What to work on:
Search the records below for the word "Internet". Copy each line where it occurs.

Extracted entries:
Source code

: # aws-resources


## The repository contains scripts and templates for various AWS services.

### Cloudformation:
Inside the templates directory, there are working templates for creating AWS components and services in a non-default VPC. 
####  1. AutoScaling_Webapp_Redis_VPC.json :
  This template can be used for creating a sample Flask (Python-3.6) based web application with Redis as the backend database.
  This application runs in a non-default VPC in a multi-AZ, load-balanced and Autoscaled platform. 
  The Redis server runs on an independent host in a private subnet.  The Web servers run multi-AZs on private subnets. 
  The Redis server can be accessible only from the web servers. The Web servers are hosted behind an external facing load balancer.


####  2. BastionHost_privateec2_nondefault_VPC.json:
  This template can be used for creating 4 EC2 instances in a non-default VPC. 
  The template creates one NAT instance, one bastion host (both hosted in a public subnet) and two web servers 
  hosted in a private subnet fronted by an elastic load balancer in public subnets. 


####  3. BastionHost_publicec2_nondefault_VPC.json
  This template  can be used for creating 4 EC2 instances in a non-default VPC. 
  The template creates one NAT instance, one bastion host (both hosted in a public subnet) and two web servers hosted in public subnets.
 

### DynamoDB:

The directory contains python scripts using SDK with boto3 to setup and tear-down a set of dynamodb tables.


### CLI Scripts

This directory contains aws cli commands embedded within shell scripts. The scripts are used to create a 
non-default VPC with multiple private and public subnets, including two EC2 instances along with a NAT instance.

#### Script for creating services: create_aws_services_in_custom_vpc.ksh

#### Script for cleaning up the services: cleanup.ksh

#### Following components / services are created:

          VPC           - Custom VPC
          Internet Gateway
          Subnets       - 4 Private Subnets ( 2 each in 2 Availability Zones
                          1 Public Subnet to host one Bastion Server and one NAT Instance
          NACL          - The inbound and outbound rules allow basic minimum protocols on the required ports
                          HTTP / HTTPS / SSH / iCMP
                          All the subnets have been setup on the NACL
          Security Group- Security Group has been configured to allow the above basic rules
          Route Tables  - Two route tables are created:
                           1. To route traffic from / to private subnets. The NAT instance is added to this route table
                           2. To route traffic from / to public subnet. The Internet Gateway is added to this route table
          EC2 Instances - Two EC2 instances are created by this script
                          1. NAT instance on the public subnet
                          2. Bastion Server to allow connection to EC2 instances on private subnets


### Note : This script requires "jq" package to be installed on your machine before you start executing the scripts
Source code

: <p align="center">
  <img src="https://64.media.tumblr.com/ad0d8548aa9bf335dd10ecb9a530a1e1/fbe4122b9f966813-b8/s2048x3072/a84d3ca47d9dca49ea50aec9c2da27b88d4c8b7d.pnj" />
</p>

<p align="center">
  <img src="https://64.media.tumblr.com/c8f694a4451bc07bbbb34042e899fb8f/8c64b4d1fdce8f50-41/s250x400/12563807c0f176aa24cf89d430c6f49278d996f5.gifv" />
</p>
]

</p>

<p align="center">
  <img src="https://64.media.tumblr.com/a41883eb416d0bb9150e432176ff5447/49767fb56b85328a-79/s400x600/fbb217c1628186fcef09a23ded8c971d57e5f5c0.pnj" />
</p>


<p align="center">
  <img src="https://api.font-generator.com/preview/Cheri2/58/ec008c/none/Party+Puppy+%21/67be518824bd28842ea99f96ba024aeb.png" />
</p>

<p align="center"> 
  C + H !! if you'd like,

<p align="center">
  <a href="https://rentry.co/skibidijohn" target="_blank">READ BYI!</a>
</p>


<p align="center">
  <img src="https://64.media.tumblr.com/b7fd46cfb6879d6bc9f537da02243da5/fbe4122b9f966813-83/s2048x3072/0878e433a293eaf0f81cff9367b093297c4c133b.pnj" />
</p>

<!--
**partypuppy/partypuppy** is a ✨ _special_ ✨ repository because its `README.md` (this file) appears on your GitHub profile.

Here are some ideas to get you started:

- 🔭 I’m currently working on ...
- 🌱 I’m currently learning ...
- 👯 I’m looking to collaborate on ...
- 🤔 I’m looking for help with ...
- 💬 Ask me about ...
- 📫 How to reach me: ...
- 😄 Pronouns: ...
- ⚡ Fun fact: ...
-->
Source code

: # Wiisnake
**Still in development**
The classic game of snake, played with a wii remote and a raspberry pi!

Response to the exercise:
          Internet Gateway
                           2. To route traffic from / to public subnet. The Internet Gateway is added to this route table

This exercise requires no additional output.